Minutes 2021 08 02

GPU Web 2021-08-02

Chair: Jeff

Scribe: Ken

Location: Google Meet

Tentative agenda

Stencil reads are S,S,S,S or S,0,0,1. #1978
Add multi-draw-indirect feature. #1949
Consider limiting buffer sizes to multiples of 4 bytes #1999
Request for a GPUCommandEncoder fillBuffer operation #1968 also #28
Problem with the default queue #1977
(stretch) Should we constrain the location of user input-output stage variables WGSL #1962
(stretch) Does compositingAlphaMode affect using the canvas as an image source? #1847
Agenda for next meeting

Attendance

Apple
- Myles C. Maxfield
Google
- Austin Eng
- Kai Ninomiya
- Ken Russell
- Shrek Shao
Microsoft
- Rafael Cintron
Mozilla
- Dzmitry Malyshau
- Jeff Gilbert
Michael Shannon
Mehmet Oguz Derin

CTS update

(outstanding tasks: https://bugs.chromium.org/p/dawn/issues/list?q=Type%3DTask-CTS&can=2)
KN: Making decent progress. Shrek's working on reftests now. Can't run them in Chromium yet. Working on this to make sure canvas resizing behavior works properly.
KN: working on device lost tests. Basic but exciting stuff./
KN: link above has tests being tracked in Dawn's issue tracker. Feel free to look there for test tasks if you can pick them up. Please reach out if you'd like help; happy to.

Administrivia

TPAC coming up?
MM: it's in October.
- 18 to 29 October 2021

Stencil reads are S,S,S,S or S,0,0,1. #1978

PTAL
See whether this satisfies people
"Implementation-defined unspecified value" - is that the wording to use? (Seems yes)
KN: LGTM.
MM: is the table above it normative? One place says S,S,S,S or S,0,0,1, and the other says S,X,X,X.
JG: I need to fix that, thanks.
MM: assuming table is modified to match the prose, LGTM.

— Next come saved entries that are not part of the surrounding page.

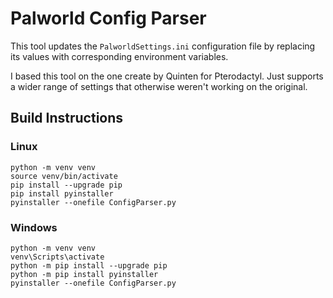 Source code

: # Palworld Config Parser
This tool updates the `PalworldSettings.ini` configuration file by replacing its values with corresponding environment variables.

I based this tool on the one create by Quinten for Pterodactyl. Just supports a wider range of settings that otherwise weren't working on the original.

## Build Instructions

### Linux
```
python -m venv venv
source venv/bin/activate
pip install --upgrade pip
pip install pyinstaller
pyinstaller --onefile ConfigParser.py
```

### Windows
```
python -m venv venv
venv\Scripts\activate
python -m pip install --upgrade pip
python -m pip install pyinstaller
pyinstaller --onefile ConfigParser.py
```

Add multi-draw-indirect feature. #1949

KN: two features here. FirstInstanceIndirect - can use a value other than 0 for firstInstance field of indirect draw. Other one - multi-draw-indirect.
KN: we don't know what the venn diagram of these two features looks like. They are separate features in Vulkan (I believe). But Vk's the only place where it gets to that level of granularity.
MS: technically multi-draw's 2 features as well. multi-draw, and draw indirect count. Only separated in Vulkan.
MM: all of these are optional right?
KN: yes.
MM: one option is, lump it into one feature. If backend doesn't support any of the requirements, it doesn't get the WebGPU feature.
KN: yes. Unfortunately we don't know hardware landscape for these features yet. Hard to make decision. Multi-draw's probably a subset of FirstInstanceIndirect. Desktop & newer mobile devices probably have these features.
MS: from my research - FirstInstance & multi-draw, outside of Metal (Metal only supports FirstInstance) - usually come together. multi-draw's not that useful without FirstInstance. DrawIndirectCount not as widely supported on mobile.
MM: could say - regardless of today's breakdown, it'll make sense in the future to lump these together.
KN: another thing we could do - make them all separate features now. In the future, we could coalesce them together. If it turns out to be important for the current hardware landscape.
DM: not strictly about hardware. If FirstInstance separated out, browsers could implement without hardware support. But if we bundle FirstInstance with the other two, browsers can't polyfill this.
JG: Didn't WebGL polyfill this? need to rebind instance vertex buffer. Can polyfill that.
KN: WebGL doesn't have indirect calls. Can't modify the data on the GPU.
MS: with RenderBundles, if you have FirstInstance, the user can polyfill multi-draw. But without FirstInstance, you can't do it. Can't dynamically change where your instancing is inside a render bundle.
JG: two features then?
KN: sounds good. Any chance we'll want to put multi-draw in core, and say it'll be emulated?
JG: maybe, don't have to decide that today.
MM: user can polyfill it as well as the browser can. Think the "supported" signal is meaningful.
MS: not very useful without FirstInstance anyways, and you can't polyfill that.
KN: come up a few times in the past - there are some features where it'd be useful for us to polyfill, and for app to know whether feature's emulated or not. This could be one of them if we want to go down the emulation route at some point.
JG: sounds like we have consensus for today's direction. Discuss emulated/not in the future. 2 features for now.
MM: clarifying: this follows same out-of-bounds behavior as single-draw indirect, right? i.e., set count to 0 for out of range draw calls? Related: for single draw indirect, the single invalid draw call's count would be set to 0. In multi-draw, would we no-op the whole multi-draw-indirect? Don't have to decide this now, but spec text needs to be written.
JG: the way this is written in GL you write the most generic one first. like DrawIndirectInstanced. Then add on multi-draw, FirstInstance. So it's clear where you can no-op things.
MM: no opinion on the behavior, we just need to spec it.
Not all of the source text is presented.